If a line of the records contains the string "positive", copy it out.

------------------------------------------------------------------------

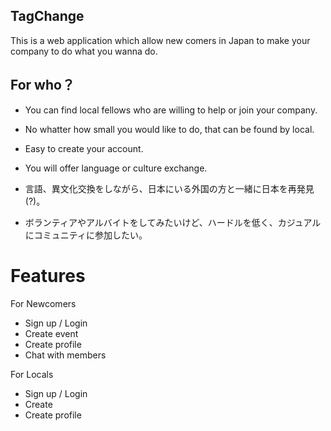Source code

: ## TagChange
This is a web application which allow new comers in Japan to make your company to do what you wanna do.

## For who？

- You can find local fellows who are willing to help or join your company.

- No whatter how small you would like to do, that can be found by local.

- Easy to create your account.

- You will offer language or culture exchange.

- 言語、異文化交換をしながら、日本にいる外国の方と一緒に日本を再発見(?)。

- ボランティアやアルバイトをしてみたいけど、ハードルを低く、カジュアルにコミュニティに参加したい。

# Features

For Newcomers
- Sign up / Login
- Create event
- Create profile
- Chat with members

For Locals
- Sign up / Login
- Create 
- Create profile

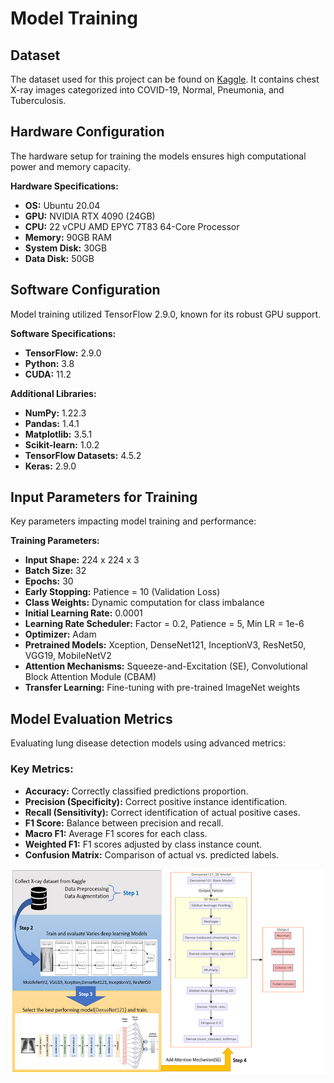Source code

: # Model Training

## Dataset

The dataset used for this project can be found on [Kaggle](https://www.kaggle.com/datasets/jtiptj/chest-xray-pneumoniacovid19tuberculosis). It contains chest X-ray images categorized into COVID-19, Normal, Pneumonia, and Tuberculosis.

## Hardware Configuration

The hardware setup for training the models ensures high computational power and memory capacity.

**Hardware Specifications:**

- **OS:** Ubuntu 20.04
- **GPU:** NVIDIA RTX 4090 (24GB)
- **CPU:** 22 vCPU AMD EPYC 7T83 64-Core Processor
- **Memory:** 90GB RAM
- **System Disk:** 30GB
- **Data Disk:** 50GB

## Software Configuration

Model training utilized TensorFlow 2.9.0, known for its robust GPU support.

**Software Specifications:**

- **TensorFlow:** 2.9.0
- **Python:** 3.8
- **CUDA:** 11.2

**Additional Libraries:**

- **NumPy:** 1.22.3
- **Pandas:** 1.4.1
- **Matplotlib:** 3.5.1
- **Scikit-learn:** 1.0.2
- **TensorFlow Datasets:** 4.5.2
- **Keras:** 2.9.0

## Input Parameters for Training

Key parameters impacting model training and performance:

**Training Parameters:**

- **Input Shape:** 224 x 224 x 3
- **Batch Size:** 32
- **Epochs:** 30
- **Early Stopping:** Patience = 10 (Validation Loss)
- **Class Weights:** Dynamic computation for class imbalance
- **Initial Learning Rate:** 0.0001
- **Learning Rate Scheduler:** Factor = 0.2, Patience = 5, Min LR = 1e-6
- **Optimizer:** Adam
- **Pretrained Models:** Xception, DenseNet121, InceptionV3, ResNet50, VGG19, MobileNetV2
- **Attention Mechanisms:** Squeeze-and-Excitation (SE), Convolutional Block Attention Module (CBAM)
- **Transfer Learning:** Fine-tuning with pre-trained ImageNet weights

## Model Evaluation Metrics

Evaluating lung disease detection models using advanced metrics:

### Key Metrics:

- **Accuracy:** Correctly classified predictions proportion.
- **Precision (Specificity):** Correct positive instance identification.
- **Recall (Sensitivity):** Correct identification of actual positive cases.
- **F1 Score:** Balance between precision and recall.
- **Macro F1:** Average F1 scores for each class.
- **Weighted F1:** F1 scores adjusted by class instance count.
- **Confusion Matrix:** Comparison of actual vs. predicted labels.

![Training Processes](../images/modelTrainingProcess.png)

------------------------------------------------------------------------

Result for this exercise
- **Precision (Specificity):** Correct positive instance identification.
- **Recall (Sensitivity):** Correct identification of actual positive cases.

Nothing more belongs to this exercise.